The Infiltrator

The Infiltrator is a Bryan Cranston vehicle from a parallel universe. Instead of playing a good-guy-turns-bad exploring the dark underbelly of drug trafficking, Cranston plays a more simple, though still layered, variation of the good guy: an undercover agent on the verge of retirement doing “one last job” to nab the most dangerous, high-powered figures involved in the U.S. drug business.

Cranston plays real-life U.S. Customs Service agent Robert Mazur, who famously “followed the money” in his undercover investigation of Pablo Escobar’s organization, which lead to the arrests of several high-status money launderers. Thanks to Mazur’s investigation, the U.S. government even took down the Bank of Credit and Commerce International.

Follow the drugs, and you only discover pawns and middle men, alerting the higher up to change their ways, Manzur says to his boss, Bonni Tischler (Amy Ryan). But follow the money, and you’ll find the rats at the top of the circus masterminding it all. The deeper he gets, the more dangerous Mazur’s final undercover assignment as sleazy rich businessman “Bob Musella” gets, to the chagrin of his stereotypically nagging wife Evelyn (Juliet Aubrey).

The Infiltrator underscores the disconnect between the father figure trying to do right by his family and the undercover agent resorting to the lowest of the lows to pull off his false identity, with one too many uncomfortable arguments with Evelyn and a plethora of close-ups of Cranston’s wrinkled, sun-damaged skin signifying his need for retirement. Unfortunately, most of these attempts to emphasize this theme end up trope-y (if Mazur’s line to his wife isn’t verbatim “one last job,” it’s only a slight variation).

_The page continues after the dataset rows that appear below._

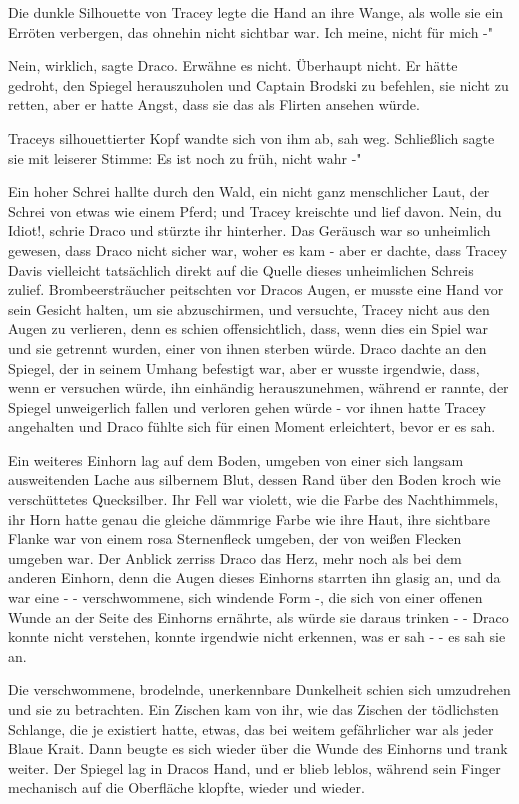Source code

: Die dunkle Silhouette von Tracey legte die Hand an ihre Wange, als wolle sie ein
Erröten verbergen, das ohnehin nicht sichtbar war. \glqq{}Ich meine, nicht
für mich -"

\glqq{}Nein, wirklich\grqq{}, sagte Draco. \glqq{}Erwähne es nicht. Überhaupt
nicht.\grqq{} Er hätte gedroht, den Spiegel herauszuholen und Captain Brodski zu
befehlen, sie nicht zu retten, aber er hatte Angst, dass sie das als Flirten
ansehen würde.

Traceys silhouettierter Kopf wandte sich von ihm ab, sah weg. Schließlich sagte
sie mit leiserer Stimme: \glqq{}Es ist noch zu früh, nicht wahr -"

Ein hoher Schrei hallte durch den Wald, ein nicht ganz menschlicher Laut, der
Schrei von etwas wie einem Pferd; und Tracey kreischte und lief davon.
\glqq{}Nein, du Idiot!\grqq{}, schrie Draco und stürzte ihr hinterher. Das
Geräusch war so unheimlich gewesen, dass Draco nicht sicher war, woher es
kam - aber er dachte, dass Tracey Davis vielleicht tatsächlich direkt auf
die Quelle dieses unheimlichen Schreis zulief. Brombeersträucher
peitschten vor Dracos Augen, er musste eine Hand vor sein Gesicht halten,
um sie abzuschirmen, und versuchte, Tracey nicht aus den Augen zu
verlieren, denn es schien offensichtlich, dass, wenn dies ein Spiel war
und sie getrennt wurden, einer von ihnen sterben würde. Draco dachte an
den Spiegel, der in seinem Umhang befestigt war, aber er wusste
irgendwie, dass, wenn er versuchen würde, ihn einhändig herauszunehmen,
während er rannte, der Spiegel unweigerlich fallen und verloren gehen
würde - vor ihnen hatte Tracey angehalten und Draco fühlte sich für einen
Moment erleichtert, bevor er es sah.

Ein weiteres Einhorn lag auf dem Boden, umgeben von einer sich langsam
ausweitenden Lache aus silbernem Blut, dessen Rand über den Boden kroch
wie verschüttetes Quecksilber. Ihr Fell war violett, wie die Farbe des
Nachthimmels, ihr Horn hatte genau die gleiche dämmrige Farbe wie ihre
Haut, ihre sichtbare Flanke war von einem rosa Sternenfleck umgeben, der
von weißen Flecken umgeben war. Der Anblick zerriss Draco das Herz, mehr
noch als bei dem anderen Einhorn, denn die Augen dieses Einhorns starrten
ihn glasig an, und da war eine - - verschwommene, sich windende Form -,
die sich von einer offenen Wunde an der Seite des Einhorns ernährte, als
würde sie daraus trinken - - Draco konnte nicht verstehen, konnte
irgendwie nicht erkennen, was er sah - - es sah sie an.

Die verschwommene, brodelnde, unerkennbare Dunkelheit schien sich umzudrehen und
sie zu betrachten. Ein Zischen kam von ihr, wie das Zischen der
tödlichsten Schlange, die je existiert hatte, etwas, das bei weitem
gefährlicher war als jeder Blaue Krait. Dann beugte es sich wieder über
die Wunde des Einhorns und trank weiter. Der Spiegel lag in Dracos Hand,
und er blieb leblos, während sein Finger mechanisch auf die Oberfläche
klopfte, wieder und wieder.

Mazur draws the line, though, when his new “business partners” pressure him to have intercourse with a stripper, claiming he has a fiancée – a bad move in the eyes of fellow undercover agent Emir Abreu (John Leguizamo). Tischler helps cover that one up by assigning newbie agent Kathy Ertz (Diane Kruger), whose trophy-wife-like qualities make her the perfect agent to play “fiancée.”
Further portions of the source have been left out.